JR線矢部駅から見て西側は、かつて上矢部新田と呼ばれた開拓地です。
この開拓地の鎮守が現在の村富稲荷であり、寛文年間(1661年〜1672年)に相模屋助右衛門が新田開発を祈願するために稲荷神社として勧請したのが始まりとされています。
さて、今回参考にした「相模原子ども風土記」などによると、もともとは社前に、御神木である松の古木があったそうです。
少なくとも昭和の中期ごろにはすでに枯れてしまい、根元が空洞になったものが残っているにすぎなかったようですが、その幹の胴まわりは3.03メートルという実に立派な物だったそうで、津久井から神奈川へ通う街道の見通しの松としても機能していたそうですから、いかに大きな松であったかが想像できるというものです。
この御神木には不思議な力があり、息を止めて幹の周囲を左から七まわり巡ると、大きな白蛇の姿が見えたという言い伝えがあったそうです。
かつて、この大蛇は村人から多くの信仰を受けていたそうです。
この松の大木に白い大蛇が巻き付いていたのを見たという者も多かったようで、実際には松の根元が残っていた時は大蛇へのお供えものとして、空洞の中へ生卵などを入れておく人もいたようです。
かつて、ここに大人では抱えきれないような巨大な松の根があり、そこにはいつも新鮮な卵や食べ物が供えられていたのでしょう。
仮に、その卵を狐が持って行ったとしても、ここは稲荷神社であるから咎める者もいなかったかもしれません。
これは、狐にとっても嬉しかった事かもしれません。
今では、見た感じそのような松の根元も失われ、簡単な看板が立っているだけのところになってしまいました。
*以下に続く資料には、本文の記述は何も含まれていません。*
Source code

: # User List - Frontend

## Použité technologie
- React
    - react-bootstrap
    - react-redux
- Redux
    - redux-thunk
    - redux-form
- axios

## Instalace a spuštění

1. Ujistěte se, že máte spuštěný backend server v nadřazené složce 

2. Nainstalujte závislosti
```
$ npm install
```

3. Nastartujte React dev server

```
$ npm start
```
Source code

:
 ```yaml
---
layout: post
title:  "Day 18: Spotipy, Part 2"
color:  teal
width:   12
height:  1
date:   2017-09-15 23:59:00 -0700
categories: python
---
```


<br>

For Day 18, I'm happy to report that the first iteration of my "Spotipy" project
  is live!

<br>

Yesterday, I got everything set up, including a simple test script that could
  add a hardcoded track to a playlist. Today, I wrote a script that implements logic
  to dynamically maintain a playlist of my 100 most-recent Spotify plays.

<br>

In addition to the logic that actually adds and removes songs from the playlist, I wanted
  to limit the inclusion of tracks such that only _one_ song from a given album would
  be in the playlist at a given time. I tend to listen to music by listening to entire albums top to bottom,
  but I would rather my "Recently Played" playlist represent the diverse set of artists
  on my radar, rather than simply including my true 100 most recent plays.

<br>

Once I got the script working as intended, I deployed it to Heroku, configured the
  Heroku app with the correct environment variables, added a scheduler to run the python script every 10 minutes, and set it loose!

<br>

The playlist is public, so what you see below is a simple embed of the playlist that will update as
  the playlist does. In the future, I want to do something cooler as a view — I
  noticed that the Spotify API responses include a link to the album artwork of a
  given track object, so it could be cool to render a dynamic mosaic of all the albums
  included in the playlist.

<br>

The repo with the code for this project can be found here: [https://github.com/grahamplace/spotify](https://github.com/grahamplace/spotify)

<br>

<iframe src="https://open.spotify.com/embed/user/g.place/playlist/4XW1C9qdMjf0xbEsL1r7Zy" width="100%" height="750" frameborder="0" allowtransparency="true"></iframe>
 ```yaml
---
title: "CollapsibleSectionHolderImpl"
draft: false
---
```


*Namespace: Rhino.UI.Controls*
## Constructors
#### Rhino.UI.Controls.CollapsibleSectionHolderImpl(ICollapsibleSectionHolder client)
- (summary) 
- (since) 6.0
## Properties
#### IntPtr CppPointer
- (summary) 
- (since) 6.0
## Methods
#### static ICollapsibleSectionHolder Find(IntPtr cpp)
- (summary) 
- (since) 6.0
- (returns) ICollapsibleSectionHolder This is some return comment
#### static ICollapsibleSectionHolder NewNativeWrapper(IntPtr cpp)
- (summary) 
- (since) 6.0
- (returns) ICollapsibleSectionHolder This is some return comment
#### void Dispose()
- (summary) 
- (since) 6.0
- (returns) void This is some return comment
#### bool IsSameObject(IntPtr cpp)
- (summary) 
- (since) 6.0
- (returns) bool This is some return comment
しかし、この境内を歩きながら、かつてこの空に向かって松の巨木がそびえ、遠く街道を歩く人たちの目印となったのみならず、見上げるような巨大な白蛇が炎のような舌を出しながら、そのうろこをギラギラを光らせながら、この松の木の幹に巻き付いていた姿が眼前に浮かぶようで、ここにも民話というものに秘められた里人たちの信仰を思い出したのです。